What you have to do | Only lines containing the string "dust" belong in the answer; find them in the records and copy them.

Record excerpts |
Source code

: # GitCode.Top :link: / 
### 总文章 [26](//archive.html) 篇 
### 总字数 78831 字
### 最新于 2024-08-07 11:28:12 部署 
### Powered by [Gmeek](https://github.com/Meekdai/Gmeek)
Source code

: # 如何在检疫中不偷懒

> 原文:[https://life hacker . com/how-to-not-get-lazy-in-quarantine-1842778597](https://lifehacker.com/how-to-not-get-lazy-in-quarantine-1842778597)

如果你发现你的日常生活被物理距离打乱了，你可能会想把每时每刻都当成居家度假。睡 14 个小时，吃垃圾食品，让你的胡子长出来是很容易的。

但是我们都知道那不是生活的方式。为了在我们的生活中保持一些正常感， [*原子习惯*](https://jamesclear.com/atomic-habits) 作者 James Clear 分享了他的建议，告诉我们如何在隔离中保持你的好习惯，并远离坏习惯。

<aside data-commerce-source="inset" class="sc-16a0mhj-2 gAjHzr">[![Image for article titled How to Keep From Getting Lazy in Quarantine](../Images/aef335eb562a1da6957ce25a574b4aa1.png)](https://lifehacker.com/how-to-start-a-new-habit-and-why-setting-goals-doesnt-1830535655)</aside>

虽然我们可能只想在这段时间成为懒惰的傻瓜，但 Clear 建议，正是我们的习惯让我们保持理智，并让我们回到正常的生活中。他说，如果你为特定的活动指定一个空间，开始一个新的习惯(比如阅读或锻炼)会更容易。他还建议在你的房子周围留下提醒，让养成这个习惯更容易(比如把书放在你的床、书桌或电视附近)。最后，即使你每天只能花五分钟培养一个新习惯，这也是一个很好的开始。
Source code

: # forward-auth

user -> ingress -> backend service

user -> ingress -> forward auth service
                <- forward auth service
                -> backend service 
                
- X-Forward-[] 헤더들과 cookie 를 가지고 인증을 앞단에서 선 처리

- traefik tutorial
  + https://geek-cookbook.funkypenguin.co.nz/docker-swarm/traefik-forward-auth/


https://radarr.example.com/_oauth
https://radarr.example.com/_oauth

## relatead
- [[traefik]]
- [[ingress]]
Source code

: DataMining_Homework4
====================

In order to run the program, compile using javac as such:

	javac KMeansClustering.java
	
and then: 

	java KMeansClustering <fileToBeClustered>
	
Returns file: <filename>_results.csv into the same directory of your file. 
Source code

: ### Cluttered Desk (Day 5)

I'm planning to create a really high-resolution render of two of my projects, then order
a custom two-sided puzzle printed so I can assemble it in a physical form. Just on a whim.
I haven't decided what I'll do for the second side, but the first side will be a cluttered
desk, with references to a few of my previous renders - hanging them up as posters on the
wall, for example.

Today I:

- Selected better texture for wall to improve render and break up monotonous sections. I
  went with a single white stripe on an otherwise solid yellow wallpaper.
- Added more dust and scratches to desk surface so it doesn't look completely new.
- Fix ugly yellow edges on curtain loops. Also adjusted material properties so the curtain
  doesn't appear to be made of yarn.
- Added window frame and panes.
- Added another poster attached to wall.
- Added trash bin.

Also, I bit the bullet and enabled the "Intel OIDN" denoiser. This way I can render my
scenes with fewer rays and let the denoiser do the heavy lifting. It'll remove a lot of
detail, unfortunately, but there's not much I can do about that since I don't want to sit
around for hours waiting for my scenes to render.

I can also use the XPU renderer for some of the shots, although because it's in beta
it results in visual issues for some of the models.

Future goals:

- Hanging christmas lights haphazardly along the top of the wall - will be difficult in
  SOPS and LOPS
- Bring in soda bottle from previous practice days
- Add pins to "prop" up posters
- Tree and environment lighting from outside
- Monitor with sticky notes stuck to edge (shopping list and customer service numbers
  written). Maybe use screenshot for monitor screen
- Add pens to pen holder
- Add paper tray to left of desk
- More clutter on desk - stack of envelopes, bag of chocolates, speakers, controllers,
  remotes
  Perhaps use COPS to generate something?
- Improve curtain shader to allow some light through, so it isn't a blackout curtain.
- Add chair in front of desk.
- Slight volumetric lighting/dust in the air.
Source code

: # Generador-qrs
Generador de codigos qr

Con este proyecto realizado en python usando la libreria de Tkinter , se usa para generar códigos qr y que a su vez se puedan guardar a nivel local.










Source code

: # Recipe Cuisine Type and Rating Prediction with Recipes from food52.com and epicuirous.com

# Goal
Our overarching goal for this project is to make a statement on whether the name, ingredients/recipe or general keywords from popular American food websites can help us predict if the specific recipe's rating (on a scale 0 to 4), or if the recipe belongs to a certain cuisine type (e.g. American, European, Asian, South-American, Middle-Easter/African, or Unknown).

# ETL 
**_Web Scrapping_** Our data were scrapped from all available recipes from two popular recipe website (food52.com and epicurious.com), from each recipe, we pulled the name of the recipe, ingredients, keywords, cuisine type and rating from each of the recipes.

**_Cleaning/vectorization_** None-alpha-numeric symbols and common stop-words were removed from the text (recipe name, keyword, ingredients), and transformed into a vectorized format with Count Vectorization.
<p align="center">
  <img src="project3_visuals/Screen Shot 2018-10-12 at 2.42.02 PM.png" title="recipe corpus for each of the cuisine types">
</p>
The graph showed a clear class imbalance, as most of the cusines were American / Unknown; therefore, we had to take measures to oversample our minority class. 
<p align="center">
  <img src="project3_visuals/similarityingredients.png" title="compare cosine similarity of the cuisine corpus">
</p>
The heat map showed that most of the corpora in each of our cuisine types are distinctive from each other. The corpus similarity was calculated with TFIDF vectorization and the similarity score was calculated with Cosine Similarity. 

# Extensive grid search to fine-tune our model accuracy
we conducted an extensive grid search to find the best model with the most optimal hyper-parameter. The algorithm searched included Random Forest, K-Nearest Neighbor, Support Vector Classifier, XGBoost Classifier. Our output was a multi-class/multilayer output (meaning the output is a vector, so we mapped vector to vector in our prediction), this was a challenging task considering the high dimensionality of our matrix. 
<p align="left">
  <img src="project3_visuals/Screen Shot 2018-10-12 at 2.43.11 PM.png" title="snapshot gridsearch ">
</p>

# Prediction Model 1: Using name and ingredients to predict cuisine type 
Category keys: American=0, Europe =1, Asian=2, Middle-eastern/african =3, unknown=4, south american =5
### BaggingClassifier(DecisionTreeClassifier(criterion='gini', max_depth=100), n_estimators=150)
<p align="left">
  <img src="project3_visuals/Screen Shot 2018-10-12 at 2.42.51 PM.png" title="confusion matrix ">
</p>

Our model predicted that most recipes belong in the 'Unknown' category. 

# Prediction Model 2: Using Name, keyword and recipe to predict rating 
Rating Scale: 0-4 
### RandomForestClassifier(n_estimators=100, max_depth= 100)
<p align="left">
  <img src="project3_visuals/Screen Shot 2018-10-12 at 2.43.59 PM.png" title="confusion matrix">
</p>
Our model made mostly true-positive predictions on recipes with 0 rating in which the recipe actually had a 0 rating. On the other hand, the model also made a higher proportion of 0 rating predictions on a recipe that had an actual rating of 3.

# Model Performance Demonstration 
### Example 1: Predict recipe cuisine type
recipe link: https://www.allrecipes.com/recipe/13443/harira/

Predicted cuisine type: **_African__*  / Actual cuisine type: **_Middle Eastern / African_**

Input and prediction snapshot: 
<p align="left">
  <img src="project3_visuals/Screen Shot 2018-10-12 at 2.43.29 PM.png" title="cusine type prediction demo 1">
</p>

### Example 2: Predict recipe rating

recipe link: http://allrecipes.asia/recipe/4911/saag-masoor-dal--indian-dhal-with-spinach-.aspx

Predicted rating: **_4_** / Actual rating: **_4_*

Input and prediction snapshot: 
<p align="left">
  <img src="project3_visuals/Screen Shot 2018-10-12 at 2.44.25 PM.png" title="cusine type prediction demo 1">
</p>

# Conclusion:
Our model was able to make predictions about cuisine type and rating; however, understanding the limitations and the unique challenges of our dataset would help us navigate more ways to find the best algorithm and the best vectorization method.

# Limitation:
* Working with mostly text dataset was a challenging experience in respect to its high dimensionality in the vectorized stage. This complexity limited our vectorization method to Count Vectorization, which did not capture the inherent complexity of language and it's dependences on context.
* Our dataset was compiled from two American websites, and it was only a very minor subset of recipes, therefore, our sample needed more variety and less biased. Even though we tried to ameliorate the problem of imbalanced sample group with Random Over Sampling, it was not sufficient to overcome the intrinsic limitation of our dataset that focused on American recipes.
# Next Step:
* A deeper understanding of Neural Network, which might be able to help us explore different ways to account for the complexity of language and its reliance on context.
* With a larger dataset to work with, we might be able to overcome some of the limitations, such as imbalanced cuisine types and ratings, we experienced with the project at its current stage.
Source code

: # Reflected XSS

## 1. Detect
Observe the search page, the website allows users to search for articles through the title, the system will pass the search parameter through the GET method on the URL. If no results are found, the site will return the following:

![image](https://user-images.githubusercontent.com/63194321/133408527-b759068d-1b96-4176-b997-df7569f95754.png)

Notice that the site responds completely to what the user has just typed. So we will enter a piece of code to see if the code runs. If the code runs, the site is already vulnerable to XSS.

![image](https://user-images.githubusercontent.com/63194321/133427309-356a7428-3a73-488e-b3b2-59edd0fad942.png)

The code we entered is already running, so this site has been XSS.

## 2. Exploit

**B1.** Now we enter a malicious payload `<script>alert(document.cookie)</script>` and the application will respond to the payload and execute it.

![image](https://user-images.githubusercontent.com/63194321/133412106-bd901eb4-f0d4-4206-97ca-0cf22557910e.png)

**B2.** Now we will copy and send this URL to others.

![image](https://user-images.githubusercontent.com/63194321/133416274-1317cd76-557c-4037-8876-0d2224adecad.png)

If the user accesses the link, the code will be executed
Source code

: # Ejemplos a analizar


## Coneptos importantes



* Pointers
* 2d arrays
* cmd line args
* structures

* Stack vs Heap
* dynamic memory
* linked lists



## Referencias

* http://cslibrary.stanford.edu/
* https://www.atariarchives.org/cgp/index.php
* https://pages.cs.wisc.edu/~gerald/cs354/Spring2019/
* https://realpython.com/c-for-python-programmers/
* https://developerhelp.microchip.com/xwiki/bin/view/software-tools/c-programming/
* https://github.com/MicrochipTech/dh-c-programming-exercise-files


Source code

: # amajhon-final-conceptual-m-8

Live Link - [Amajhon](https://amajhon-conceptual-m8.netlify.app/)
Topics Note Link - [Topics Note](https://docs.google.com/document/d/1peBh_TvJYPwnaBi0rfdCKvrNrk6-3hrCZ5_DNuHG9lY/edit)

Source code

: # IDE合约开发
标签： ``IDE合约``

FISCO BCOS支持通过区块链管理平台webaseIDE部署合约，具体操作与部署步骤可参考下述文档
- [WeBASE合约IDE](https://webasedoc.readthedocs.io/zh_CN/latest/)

Response area |
- Added more dust and scratches to desk surface so it doesn't look completely new.
- Slight volumetric lighting/dust in the air.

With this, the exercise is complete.